The end user of live bait, the angler, shares the responsibility for preventing the spread of ruffe and other nonindigenous species. Regulatory agencies should enact regulations (if they do not currently have them) prohibiting the discarding of live bait in the water, and should stress this point in angler education. For additional protection against transport of ruffe, agencies may require that bait fish harvested for personal use be used in the same water where harvested. As an alternative approach, agencies should consider consistent regulations for commercial and non-commercial harvest and possession of bait fish.

The Committee recommends that the live bait dealers or industry groups develop a quality assurance program. For example, discrete lots of fish could be sealed and tagged as "clean bait", with a phone number and contact names to trace their source and provide further information. Such an approach may be effective advertising, outcompeting markets not certifying "clean bait".

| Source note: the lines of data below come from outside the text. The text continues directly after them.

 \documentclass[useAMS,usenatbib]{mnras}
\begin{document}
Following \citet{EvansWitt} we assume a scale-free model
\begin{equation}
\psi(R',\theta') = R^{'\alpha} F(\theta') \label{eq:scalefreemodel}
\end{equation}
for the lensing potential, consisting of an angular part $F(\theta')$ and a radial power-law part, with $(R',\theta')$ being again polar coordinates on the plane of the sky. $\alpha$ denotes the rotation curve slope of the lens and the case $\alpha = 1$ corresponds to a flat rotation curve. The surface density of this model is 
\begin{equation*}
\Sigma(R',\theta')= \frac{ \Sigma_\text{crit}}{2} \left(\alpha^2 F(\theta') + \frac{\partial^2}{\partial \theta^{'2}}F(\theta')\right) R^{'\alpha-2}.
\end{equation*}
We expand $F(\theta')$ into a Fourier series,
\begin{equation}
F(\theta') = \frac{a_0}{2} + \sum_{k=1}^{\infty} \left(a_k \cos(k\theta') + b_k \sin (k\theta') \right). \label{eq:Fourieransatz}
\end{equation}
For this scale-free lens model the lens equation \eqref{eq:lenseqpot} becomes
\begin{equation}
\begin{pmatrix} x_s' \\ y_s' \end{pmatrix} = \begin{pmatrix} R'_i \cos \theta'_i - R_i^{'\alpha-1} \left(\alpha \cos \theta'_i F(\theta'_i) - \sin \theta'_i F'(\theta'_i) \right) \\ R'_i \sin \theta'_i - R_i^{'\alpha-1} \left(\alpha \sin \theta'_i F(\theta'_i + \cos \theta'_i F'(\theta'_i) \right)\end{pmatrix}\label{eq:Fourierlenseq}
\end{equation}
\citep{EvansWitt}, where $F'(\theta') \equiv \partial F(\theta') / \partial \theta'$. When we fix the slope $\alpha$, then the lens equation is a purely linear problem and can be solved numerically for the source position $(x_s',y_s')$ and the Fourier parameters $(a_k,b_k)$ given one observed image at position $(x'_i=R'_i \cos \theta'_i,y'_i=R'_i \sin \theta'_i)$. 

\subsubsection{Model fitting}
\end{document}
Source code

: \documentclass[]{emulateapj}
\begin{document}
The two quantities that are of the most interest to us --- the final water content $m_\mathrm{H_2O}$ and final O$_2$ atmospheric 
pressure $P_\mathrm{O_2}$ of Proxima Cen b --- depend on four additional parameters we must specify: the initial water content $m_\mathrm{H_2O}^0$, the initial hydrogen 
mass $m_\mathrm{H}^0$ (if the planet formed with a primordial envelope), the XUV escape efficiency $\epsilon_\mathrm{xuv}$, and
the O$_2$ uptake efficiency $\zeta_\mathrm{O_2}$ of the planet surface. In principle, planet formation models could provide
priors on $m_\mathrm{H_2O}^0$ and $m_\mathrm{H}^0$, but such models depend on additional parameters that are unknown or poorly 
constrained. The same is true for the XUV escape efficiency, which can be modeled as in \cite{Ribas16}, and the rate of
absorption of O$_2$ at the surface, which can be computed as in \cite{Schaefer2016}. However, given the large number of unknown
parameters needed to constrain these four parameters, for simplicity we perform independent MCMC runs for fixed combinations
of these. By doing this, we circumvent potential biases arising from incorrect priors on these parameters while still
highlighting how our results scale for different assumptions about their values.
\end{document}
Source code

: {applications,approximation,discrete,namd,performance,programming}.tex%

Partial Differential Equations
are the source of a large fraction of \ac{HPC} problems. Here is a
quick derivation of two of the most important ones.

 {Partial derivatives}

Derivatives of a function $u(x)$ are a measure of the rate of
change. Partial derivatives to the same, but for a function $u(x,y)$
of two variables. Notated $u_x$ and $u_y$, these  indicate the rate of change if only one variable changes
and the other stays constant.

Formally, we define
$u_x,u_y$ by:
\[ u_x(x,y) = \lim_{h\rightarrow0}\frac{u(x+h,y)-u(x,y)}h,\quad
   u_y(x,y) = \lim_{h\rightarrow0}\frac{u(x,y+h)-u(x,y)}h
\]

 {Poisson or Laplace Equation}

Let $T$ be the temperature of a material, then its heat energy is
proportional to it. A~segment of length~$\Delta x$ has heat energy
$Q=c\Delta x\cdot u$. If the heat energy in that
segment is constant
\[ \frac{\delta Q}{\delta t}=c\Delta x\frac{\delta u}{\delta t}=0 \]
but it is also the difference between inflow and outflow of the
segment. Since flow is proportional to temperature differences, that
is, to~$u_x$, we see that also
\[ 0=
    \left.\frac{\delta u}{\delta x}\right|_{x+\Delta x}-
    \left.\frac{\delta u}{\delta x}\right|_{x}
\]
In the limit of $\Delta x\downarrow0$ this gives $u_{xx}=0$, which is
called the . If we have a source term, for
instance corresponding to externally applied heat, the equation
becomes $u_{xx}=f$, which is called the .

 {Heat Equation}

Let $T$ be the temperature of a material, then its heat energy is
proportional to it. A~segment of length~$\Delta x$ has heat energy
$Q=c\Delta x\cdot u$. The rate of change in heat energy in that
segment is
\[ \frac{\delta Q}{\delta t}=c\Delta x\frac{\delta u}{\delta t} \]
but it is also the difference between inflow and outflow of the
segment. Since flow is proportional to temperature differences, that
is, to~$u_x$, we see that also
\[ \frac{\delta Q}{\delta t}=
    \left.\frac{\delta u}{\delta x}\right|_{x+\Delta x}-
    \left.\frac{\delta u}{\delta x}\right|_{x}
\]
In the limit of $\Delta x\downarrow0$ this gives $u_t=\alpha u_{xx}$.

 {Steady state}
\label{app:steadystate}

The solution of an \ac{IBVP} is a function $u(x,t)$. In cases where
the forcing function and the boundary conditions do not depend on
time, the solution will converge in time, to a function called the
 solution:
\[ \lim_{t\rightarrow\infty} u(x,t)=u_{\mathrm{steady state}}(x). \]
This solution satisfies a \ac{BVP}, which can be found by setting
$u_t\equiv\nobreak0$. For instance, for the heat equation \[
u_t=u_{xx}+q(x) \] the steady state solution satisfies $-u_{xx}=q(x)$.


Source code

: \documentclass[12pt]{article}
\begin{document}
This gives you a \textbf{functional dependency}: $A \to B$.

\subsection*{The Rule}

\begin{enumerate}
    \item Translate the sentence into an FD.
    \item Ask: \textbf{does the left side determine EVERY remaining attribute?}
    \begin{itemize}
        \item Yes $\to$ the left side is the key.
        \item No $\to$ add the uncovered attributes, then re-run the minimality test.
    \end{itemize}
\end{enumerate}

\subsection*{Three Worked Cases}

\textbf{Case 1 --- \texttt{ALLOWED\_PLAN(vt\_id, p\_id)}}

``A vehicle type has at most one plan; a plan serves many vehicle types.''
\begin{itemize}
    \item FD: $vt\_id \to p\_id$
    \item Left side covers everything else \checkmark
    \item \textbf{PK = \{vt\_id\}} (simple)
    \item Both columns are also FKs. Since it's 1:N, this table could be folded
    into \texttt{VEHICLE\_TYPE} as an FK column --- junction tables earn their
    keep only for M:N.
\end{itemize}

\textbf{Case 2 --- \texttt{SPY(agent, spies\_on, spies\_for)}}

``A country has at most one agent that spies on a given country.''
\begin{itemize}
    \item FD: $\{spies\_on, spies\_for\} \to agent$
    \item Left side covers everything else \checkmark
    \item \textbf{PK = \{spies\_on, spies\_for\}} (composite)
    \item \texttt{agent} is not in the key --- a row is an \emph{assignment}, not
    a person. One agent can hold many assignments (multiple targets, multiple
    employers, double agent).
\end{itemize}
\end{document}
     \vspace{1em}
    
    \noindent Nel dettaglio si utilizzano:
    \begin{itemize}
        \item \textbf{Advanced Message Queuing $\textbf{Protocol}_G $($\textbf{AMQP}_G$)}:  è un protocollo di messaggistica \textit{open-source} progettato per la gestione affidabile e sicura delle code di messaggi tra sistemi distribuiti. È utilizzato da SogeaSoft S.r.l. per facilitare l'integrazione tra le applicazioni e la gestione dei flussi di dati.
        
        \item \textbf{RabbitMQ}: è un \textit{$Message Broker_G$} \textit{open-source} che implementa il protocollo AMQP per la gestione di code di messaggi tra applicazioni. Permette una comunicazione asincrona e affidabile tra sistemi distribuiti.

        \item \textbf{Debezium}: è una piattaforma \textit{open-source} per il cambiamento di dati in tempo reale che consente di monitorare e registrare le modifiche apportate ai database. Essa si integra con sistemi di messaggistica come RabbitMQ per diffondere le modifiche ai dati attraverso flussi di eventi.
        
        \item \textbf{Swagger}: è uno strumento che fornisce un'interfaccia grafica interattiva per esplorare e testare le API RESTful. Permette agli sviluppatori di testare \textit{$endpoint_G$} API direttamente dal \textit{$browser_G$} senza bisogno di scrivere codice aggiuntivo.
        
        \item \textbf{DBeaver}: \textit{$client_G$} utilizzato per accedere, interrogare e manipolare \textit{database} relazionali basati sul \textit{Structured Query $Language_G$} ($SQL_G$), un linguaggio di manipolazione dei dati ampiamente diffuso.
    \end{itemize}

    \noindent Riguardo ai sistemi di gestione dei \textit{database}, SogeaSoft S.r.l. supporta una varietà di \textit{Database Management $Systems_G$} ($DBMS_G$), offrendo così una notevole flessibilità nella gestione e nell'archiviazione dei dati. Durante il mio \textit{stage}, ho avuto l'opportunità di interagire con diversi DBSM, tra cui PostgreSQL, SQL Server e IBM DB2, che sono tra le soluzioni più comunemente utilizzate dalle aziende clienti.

If regulatory agencies encourage increased propagation of bait fish to prevent spread of ruffe or other nonindigenous fishes, the Committee recommends that this be accompanied by financial assistance to the regional industry for research and development. If this is not done, increased importation of bait fish from other states, where bait fish propagation is well established, would be required to meet the demand.

Some bait fish species in high demand, such as emerald shiners, are not cultured. When these species are harvested from the wild, harvesters should use gear and methods that minimize the risk of catching ruffe.

Training is needed for conservation officers to encourage consistent and effective enforcement of bait harvest and possession regulations. Training on species identification will be especially important if regulatory agencies adopt the Committee's recommendation on definition of bait fish.

Management of the live bait industry would benefit from additional research. Needs identified by the Committee include: biological assessment of populations of bait fish species in the Great Lakes; development of harvesting or sorting gear that is more selective to target species; more accurate information on the economic impact of the live bait industry; and a more detailed risk assessment of the bait industry as a vector of spreading nonindigenous species. The last point could be addressed by assembling data on the spread (or lack of spread) of other nonindigenous fish, for example white perch or rudd, to inland waters.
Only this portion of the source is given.